Start of Dataset entries

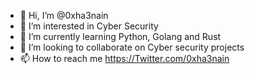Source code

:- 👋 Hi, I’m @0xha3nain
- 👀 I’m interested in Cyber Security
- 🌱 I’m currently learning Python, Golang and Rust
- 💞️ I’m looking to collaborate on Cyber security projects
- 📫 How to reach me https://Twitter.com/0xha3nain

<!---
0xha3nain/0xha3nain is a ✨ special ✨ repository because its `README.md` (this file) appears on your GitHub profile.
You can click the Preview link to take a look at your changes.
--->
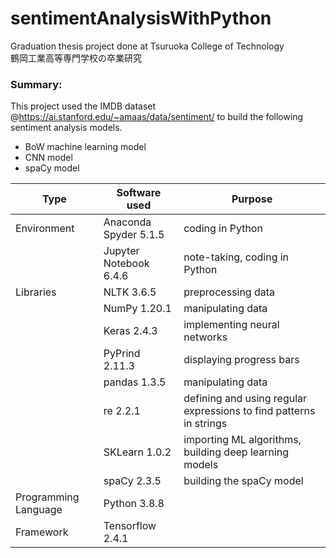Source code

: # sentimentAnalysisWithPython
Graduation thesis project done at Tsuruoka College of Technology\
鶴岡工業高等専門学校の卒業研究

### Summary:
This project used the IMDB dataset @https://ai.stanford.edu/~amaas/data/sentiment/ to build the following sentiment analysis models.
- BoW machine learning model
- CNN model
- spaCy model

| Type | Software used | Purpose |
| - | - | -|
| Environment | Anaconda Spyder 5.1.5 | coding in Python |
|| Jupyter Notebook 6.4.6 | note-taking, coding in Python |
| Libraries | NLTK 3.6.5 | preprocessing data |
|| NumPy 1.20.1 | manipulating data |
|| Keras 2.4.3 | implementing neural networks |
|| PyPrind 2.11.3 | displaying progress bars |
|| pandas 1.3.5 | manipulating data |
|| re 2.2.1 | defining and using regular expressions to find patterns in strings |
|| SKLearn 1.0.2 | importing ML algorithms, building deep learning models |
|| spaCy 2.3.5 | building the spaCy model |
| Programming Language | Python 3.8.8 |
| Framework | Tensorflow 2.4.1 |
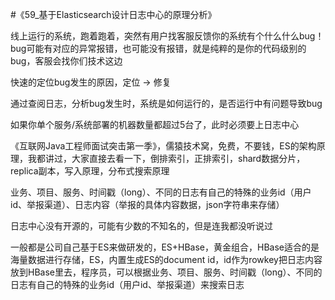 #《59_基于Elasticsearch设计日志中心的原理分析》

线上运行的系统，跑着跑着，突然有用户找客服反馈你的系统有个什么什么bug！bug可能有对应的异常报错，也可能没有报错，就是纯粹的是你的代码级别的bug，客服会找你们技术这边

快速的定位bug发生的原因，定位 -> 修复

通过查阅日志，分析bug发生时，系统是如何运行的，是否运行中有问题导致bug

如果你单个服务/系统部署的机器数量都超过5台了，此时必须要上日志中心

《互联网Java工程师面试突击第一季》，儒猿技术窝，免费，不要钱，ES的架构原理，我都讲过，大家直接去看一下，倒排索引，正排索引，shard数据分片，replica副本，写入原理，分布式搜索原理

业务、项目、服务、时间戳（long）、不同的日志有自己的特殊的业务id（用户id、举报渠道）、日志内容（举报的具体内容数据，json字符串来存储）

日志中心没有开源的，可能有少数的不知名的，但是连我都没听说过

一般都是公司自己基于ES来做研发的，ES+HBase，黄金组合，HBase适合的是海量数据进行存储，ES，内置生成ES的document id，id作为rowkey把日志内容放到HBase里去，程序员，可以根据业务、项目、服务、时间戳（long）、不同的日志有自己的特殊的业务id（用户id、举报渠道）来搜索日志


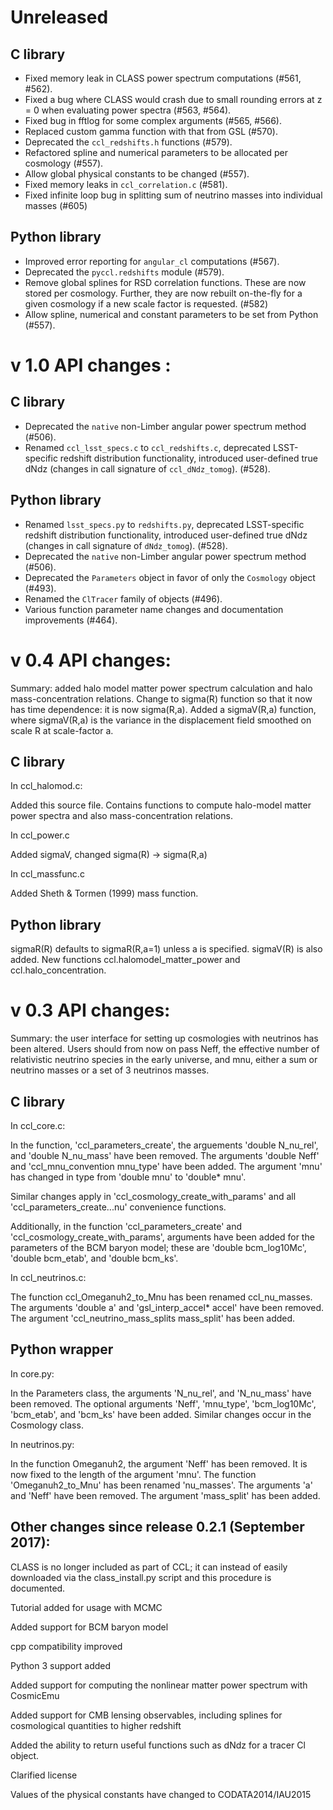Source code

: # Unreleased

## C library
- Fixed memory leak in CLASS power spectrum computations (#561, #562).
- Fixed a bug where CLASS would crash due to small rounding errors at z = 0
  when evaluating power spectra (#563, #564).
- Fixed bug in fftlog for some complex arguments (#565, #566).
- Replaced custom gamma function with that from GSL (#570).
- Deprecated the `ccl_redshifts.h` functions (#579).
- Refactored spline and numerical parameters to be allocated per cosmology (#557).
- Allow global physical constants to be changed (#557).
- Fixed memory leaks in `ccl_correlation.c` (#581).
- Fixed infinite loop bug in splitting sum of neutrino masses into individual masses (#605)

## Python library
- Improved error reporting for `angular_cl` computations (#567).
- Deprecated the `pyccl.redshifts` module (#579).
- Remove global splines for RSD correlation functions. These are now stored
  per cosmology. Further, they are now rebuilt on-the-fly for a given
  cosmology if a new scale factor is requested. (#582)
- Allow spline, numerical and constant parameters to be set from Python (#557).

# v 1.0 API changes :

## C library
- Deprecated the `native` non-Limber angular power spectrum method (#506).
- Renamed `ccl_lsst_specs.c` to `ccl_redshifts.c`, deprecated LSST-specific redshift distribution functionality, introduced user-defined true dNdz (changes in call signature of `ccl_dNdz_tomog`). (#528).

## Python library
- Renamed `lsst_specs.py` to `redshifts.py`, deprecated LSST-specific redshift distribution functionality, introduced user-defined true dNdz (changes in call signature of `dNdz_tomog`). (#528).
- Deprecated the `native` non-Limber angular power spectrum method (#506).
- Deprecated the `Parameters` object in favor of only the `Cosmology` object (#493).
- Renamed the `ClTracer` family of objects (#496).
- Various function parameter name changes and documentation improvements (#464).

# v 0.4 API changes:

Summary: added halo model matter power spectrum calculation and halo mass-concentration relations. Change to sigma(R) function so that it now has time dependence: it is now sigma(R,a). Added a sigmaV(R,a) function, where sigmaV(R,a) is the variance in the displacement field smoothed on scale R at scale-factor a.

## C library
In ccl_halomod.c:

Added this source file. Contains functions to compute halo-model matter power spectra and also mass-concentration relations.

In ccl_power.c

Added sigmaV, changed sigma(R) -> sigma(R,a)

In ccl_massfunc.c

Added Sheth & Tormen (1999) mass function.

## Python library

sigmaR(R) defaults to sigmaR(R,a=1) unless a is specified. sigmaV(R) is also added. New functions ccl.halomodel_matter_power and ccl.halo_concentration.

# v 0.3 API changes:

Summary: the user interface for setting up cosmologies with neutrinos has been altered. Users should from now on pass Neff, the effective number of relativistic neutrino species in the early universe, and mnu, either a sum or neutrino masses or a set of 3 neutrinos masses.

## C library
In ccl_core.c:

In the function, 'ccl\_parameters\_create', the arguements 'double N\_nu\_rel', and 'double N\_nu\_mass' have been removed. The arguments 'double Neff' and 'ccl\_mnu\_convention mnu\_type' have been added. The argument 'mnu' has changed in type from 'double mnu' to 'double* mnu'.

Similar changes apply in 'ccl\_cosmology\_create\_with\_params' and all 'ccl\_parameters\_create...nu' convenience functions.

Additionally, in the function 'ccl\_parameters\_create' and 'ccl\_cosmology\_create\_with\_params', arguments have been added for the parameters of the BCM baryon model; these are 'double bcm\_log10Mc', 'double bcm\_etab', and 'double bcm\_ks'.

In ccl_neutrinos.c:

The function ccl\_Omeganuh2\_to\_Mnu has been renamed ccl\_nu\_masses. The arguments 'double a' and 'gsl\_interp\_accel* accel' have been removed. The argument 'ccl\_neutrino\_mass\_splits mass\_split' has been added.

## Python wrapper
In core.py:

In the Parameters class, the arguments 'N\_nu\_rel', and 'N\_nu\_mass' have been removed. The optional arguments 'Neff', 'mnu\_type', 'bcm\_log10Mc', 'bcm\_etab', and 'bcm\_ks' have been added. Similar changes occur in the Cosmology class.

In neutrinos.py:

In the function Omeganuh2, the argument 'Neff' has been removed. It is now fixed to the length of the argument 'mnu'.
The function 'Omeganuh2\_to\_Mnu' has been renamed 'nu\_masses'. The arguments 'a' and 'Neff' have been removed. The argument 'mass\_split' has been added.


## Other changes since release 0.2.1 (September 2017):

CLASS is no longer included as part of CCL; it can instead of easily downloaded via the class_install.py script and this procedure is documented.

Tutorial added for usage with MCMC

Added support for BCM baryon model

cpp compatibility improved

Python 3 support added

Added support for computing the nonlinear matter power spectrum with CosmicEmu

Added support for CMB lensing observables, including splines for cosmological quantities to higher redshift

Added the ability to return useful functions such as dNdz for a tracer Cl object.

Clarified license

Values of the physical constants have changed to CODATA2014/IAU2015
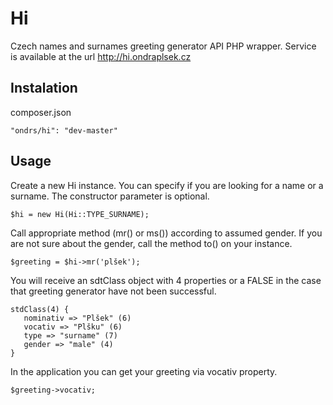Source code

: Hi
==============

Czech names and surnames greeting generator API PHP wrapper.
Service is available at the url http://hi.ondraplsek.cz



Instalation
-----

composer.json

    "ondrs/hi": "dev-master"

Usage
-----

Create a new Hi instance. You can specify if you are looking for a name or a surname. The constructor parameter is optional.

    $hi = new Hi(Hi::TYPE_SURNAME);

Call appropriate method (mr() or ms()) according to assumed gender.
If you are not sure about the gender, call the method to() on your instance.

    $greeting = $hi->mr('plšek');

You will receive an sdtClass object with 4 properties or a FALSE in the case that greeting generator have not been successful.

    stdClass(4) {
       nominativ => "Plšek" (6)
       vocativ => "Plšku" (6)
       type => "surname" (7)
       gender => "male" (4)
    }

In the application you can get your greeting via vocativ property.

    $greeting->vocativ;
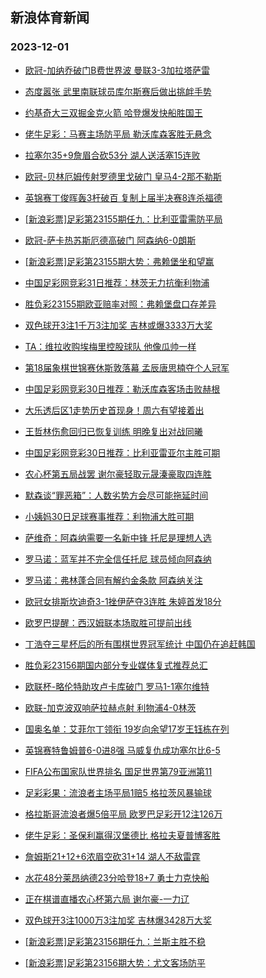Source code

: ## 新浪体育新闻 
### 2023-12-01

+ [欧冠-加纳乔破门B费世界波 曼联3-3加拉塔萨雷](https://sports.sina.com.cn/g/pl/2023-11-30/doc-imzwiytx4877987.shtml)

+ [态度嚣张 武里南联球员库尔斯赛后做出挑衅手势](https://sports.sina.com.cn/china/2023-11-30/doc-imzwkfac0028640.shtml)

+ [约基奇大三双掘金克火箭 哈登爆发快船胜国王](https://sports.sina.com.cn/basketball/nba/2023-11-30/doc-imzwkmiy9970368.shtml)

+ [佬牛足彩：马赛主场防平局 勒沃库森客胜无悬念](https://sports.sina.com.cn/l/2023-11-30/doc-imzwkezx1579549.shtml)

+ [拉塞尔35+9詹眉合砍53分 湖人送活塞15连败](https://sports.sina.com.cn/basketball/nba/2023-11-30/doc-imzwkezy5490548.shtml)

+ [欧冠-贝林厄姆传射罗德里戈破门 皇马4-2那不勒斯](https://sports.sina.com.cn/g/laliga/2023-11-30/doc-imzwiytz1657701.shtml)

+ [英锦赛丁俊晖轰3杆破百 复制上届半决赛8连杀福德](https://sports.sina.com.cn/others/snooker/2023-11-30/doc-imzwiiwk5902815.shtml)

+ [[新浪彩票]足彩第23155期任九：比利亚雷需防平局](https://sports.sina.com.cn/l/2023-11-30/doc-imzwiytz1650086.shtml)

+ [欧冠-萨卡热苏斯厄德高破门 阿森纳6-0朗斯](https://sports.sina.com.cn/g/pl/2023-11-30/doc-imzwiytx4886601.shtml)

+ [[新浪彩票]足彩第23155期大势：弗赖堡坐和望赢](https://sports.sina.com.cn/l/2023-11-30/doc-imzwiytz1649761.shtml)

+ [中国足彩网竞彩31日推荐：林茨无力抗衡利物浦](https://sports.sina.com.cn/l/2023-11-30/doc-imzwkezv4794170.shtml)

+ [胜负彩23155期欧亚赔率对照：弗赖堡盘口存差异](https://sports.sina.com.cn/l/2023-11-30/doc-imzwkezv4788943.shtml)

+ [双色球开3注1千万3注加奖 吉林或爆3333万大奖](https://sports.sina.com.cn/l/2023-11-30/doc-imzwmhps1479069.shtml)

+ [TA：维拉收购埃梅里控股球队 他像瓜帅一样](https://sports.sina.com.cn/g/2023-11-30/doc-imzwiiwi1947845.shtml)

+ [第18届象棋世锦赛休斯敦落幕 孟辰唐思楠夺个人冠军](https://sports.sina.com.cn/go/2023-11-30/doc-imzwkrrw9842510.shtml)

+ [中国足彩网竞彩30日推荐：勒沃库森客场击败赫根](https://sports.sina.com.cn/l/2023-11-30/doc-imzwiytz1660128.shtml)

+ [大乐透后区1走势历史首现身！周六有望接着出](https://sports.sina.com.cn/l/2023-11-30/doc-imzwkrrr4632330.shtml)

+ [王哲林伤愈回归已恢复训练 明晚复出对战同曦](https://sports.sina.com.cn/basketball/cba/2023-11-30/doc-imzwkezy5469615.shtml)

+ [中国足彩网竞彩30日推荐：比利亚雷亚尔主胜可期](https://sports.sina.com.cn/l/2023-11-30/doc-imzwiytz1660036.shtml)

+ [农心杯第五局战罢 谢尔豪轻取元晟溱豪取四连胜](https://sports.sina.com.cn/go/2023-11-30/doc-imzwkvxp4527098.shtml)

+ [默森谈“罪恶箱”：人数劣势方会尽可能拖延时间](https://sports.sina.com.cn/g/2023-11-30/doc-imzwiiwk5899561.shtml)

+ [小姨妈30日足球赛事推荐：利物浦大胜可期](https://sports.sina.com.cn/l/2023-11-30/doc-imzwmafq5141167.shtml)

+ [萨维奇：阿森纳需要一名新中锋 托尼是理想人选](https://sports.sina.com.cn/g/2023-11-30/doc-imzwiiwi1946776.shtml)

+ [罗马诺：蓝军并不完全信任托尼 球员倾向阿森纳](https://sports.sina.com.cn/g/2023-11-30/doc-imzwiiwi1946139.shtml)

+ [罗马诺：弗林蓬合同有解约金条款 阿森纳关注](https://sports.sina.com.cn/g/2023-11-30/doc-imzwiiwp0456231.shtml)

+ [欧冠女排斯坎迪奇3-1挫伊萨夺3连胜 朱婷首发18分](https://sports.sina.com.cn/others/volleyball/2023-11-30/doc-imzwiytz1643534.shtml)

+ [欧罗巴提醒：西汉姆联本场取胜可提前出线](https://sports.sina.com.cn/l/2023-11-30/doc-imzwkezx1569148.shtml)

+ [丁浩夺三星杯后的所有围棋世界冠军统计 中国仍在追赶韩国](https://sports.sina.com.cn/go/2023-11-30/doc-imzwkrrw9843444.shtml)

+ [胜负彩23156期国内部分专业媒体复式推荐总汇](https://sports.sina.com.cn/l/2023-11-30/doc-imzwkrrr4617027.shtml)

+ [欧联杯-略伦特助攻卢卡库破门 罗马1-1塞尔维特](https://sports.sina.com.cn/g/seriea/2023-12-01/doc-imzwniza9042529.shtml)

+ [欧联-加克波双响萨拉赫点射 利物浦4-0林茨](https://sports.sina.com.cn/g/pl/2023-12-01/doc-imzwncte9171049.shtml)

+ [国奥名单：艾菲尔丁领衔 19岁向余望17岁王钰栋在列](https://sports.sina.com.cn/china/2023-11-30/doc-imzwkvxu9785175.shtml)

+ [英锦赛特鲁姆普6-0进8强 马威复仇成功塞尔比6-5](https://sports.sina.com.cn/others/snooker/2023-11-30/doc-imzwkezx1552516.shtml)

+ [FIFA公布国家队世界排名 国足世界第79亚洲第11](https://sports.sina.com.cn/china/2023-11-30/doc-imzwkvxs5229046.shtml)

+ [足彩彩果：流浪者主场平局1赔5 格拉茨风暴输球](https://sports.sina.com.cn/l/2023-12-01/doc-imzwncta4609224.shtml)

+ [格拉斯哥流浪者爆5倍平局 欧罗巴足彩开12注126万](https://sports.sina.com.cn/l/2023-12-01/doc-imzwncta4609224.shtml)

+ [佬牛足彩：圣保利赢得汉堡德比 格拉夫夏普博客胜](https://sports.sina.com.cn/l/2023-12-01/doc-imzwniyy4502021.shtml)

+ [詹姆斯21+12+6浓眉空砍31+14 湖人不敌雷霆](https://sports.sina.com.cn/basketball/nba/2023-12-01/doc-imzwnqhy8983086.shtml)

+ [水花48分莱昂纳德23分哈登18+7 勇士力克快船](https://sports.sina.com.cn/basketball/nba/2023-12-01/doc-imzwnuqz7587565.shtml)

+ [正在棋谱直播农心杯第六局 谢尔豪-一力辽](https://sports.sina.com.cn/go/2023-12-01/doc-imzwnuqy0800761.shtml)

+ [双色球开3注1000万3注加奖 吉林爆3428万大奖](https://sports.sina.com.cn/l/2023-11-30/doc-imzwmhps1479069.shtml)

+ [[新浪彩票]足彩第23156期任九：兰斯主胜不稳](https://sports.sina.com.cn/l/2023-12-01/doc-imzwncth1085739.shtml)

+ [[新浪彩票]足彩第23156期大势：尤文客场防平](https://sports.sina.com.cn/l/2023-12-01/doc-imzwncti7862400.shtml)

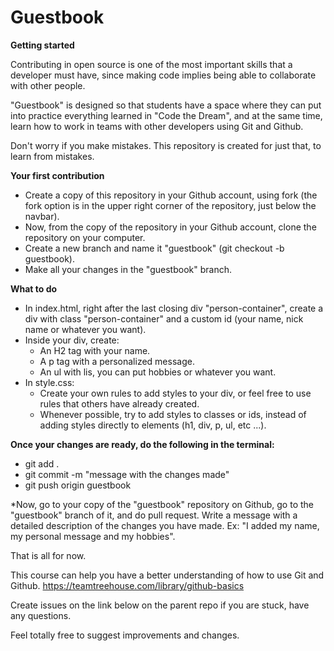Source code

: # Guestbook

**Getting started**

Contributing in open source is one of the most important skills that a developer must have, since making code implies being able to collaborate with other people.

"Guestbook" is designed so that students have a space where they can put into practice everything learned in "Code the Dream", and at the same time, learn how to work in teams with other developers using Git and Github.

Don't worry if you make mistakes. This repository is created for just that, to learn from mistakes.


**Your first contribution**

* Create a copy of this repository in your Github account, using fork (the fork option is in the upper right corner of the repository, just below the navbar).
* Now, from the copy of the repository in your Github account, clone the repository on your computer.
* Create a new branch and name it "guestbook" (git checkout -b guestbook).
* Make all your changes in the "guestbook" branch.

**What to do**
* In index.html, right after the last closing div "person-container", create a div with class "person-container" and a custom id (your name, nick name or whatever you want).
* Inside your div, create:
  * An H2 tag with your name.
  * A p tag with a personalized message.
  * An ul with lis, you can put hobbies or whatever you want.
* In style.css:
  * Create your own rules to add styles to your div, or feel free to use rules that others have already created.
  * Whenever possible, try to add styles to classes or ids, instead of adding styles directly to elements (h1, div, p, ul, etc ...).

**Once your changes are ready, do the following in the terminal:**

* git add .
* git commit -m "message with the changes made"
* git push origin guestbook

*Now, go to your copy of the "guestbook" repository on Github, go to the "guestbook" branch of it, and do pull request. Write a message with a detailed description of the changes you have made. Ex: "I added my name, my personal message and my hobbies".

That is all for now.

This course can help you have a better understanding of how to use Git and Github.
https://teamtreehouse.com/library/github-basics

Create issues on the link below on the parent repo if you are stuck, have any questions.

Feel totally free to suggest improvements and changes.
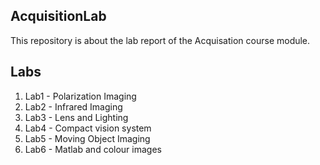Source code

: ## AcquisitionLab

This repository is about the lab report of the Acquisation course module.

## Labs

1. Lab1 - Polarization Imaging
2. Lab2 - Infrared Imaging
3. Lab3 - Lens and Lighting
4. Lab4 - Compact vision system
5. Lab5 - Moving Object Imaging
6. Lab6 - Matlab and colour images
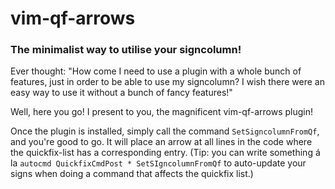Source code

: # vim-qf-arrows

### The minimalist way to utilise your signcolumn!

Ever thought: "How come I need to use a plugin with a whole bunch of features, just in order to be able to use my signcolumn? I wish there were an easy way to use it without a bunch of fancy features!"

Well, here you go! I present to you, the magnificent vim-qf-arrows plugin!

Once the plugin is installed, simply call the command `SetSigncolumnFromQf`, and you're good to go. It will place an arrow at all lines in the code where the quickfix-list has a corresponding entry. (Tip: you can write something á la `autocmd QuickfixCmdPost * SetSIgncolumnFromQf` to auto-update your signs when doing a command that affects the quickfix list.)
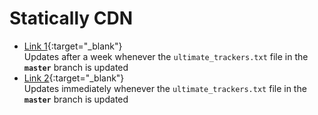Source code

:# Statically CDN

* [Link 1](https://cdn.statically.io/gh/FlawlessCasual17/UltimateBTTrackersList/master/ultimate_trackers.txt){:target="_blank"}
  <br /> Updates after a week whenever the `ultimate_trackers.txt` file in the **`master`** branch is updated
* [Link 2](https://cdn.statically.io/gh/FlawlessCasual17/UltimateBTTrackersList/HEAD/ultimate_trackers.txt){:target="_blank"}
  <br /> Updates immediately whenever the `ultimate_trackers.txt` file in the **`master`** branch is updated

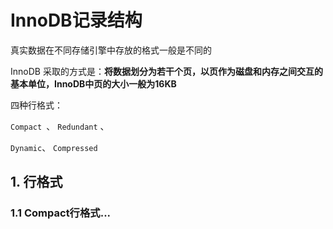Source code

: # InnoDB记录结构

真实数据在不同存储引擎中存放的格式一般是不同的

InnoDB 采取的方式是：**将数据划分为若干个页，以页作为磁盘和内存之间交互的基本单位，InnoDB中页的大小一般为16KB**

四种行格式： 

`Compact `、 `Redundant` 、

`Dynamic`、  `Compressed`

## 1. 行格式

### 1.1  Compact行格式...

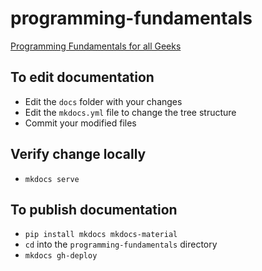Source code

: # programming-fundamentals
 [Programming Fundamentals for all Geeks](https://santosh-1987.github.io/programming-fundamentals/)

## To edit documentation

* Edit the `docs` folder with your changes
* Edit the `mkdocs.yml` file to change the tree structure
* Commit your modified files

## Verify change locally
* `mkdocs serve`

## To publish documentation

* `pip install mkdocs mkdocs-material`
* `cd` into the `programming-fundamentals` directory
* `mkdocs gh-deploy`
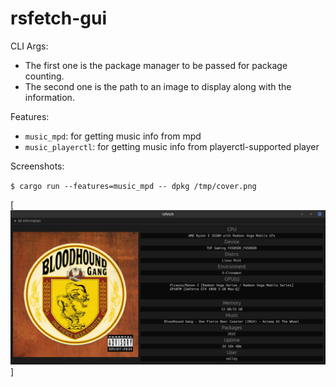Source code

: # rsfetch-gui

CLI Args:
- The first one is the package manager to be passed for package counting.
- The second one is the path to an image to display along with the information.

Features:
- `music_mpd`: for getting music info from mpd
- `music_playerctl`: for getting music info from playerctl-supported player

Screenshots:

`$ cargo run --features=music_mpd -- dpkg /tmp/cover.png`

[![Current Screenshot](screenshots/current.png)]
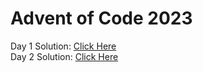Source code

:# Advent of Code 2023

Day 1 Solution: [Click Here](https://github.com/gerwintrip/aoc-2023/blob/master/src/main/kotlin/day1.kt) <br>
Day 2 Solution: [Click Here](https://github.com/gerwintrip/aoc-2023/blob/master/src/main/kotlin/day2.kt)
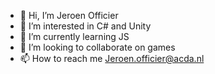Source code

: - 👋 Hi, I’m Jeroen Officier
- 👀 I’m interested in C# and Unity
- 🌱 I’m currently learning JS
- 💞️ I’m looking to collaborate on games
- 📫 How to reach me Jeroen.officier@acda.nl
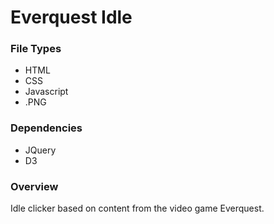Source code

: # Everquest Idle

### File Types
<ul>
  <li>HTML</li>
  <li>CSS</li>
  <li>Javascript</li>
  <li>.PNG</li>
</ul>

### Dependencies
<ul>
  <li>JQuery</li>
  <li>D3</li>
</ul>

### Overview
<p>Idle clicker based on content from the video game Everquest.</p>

End of Dataset entries

### Task statement
Print exactly the first line of the entries and every line after it through the one that contains "Tensorflow 2.4.1 |", leaving the pictures out.

### Answer to this task
Source code

:- 👋 Hi, I’m @0xha3nain
- 👀 I’m interested in Cyber Security
- 🌱 I’m currently learning Python, Golang and Rust
- 💞️ I’m looking to collaborate on Cyber security projects
- 📫 How to reach me https://Twitter.com/0xha3nain

<!---
0xha3nain/0xha3nain is a ✨ special ✨ repository because its `README.md` (this file) appears on your GitHub profile.
You can click the Preview link to take a look at your changes.
--->
Source code

: # sentimentAnalysisWithPython
Graduation thesis project done at Tsuruoka College of Technology\
鶴岡工業高等専門学校の卒業研究

### Summary:
This project used the IMDB dataset @https://ai.stanford.edu/~amaas/data/sentiment/ to build the following sentiment analysis models.
- BoW machine learning model
- CNN model
- spaCy model

| Type | Software used | Purpose |
| - | - | -|
| Environment | Anaconda Spyder 5.1.5 | coding in Python |
|| Jupyter Notebook 6.4.6 | note-taking, coding in Python |
| Libraries | NLTK 3.6.5 | preprocessing data |
|| NumPy 1.20.1 | manipulating data |
|| Keras 2.4.3 | implementing neural networks |
|| PyPrind 2.11.3 | displaying progress bars |
|| pandas 1.3.5 | manipulating data |
|| re 2.2.1 | defining and using regular expressions to find patterns in strings |
|| SKLearn 1.0.2 | importing ML algorithms, building deep learning models |
|| spaCy 2.3.5 | building the spaCy model |
| Programming Language | Python 3.8.8 |
| Framework | Tensorflow 2.4.1 |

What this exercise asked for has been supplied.